Exercise directions
Copy every line from the material below that holds "person".

Supplied material
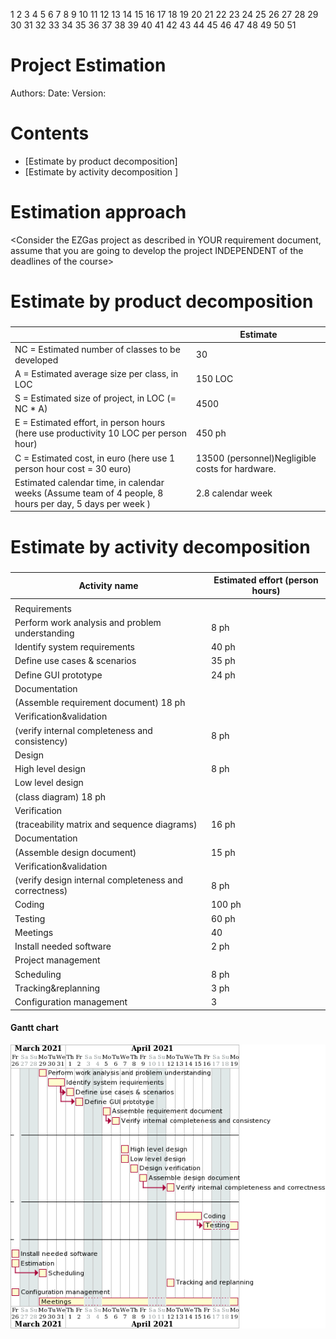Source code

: 1
2
3
4
5
6
7
8
9
10
11
12
13
14
15
16
17
18
19
20
21
22
23
24
25
26
27
28
29
30
31
32
33
34
35
36
37
38
39
40
41
42
43
44
45
46
47
48
49
50
51
# Project Estimation  
Authors:
Date:
Version:
# Contents
- [Estimate by product decomposition]
- [Estimate by activity decomposition ]
# Estimation approach
<Consider the EZGas  project as described in YOUR requirement document, assume that you are going to develop the project INDEPENDENT of the deadlines of the course>
# Estimate by product decomposition
### 
|             | Estimate                        |             
| ----------- | ------------------------------- |  
| NC =  Estimated number of classes to be developed   |        30                     |             
|  A = Estimated average size per class, in LOC       |          150 LOC                  | 
| S = Estimated size of project, in LOC (= NC * A) |4500 |  
| E = Estimated effort, in person hours (here use productivity 10 LOC per person hour)  | 450 ph                                      |   
| C = Estimated cost, in euro (here use 1 person hour cost = 30 euro) | 13500 (personnel)Negligible costs for hardware.| 
| Estimated calendar time, in calendar weeks (Assume team of 4 people, 8 hours per day, 5 days per week ) |  2.8 calendar week|               
# Estimate by activity decomposition
### 
|         Activity name    | Estimated effort (person hours)   |             
| ----------- | ------------------------------- | 
| | |
|Requirements| |	
|Perform work analysis and problem understanding|	8 ph|
|Identify system requirements| 	40 ph|
|Define use cases & scenarios|	35 ph|
|Define GUI prototype|	24 ph|
|Documentation| 
(Assemble requirement document)	 18 ph|
|Verification&validation 
(verify internal completeness and consistency)|	8 ph|
|Design|	
|High level design|	8 ph|
|Low level design|
(class diagram)	18 ph|
|Verification
(traceability matrix and sequence diagrams)|	16 ph|
|Documentation
(Assemble design document)|	15 ph|
|Verification&validation
 (verify design internal completeness and correctness)|	8 ph|
|Coding|	100 ph|
|Testing	|60 ph |
|Meetings|	40|
|Install needed software|	2 ph|
|Project management| 	
|Scheduling	|8 ph|
|Tracking&replanning|	3 ph|
|Configuration management | 3	

####  Gantt chart

![](diagramsImages/gantt.png)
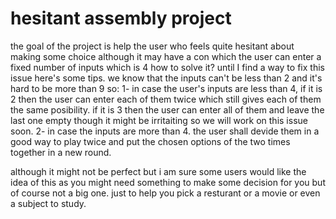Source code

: # hesitant assembly project
the goal of the project is help the user who feels quite hesitant about making some choice 
although it may have a con which the user can enter a fixed number of inputs which is 4
how to solve it?
until I find a way to fix this issue here's some tips.
we know that the inputs can't be less than 2 and it's hard to be more than 9 so:
1- in case the user's inputs are less than 4, if it is 2 then the user can enter each of them twice which still gives each of them the same posibility. if it is 3 then the user can enter all of them and leave the last one empty though it might be irritaiting so we will work on this issue soon.
2- in case the inputs are more than 4. the user shall devide them in a good way to play twice and put the chosen options of the two times together in a new round.

although it might not be perfect but i am sure some users would like the idea of this as you might need something to make some decision for you but of course not a big one. just to help you pick a resturant or a movie or even a subject to study.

Answer for this exercise
| E = Estimated effort, in person hours (here use productivity 10 LOC per person hour)  | 450 ph                                      |   
| C = Estimated cost, in euro (here use 1 person hour cost = 30 euro) | 13500 (personnel)Negligible costs for hardware.| 
|         Activity name    | Estimated effort (person hours)   |             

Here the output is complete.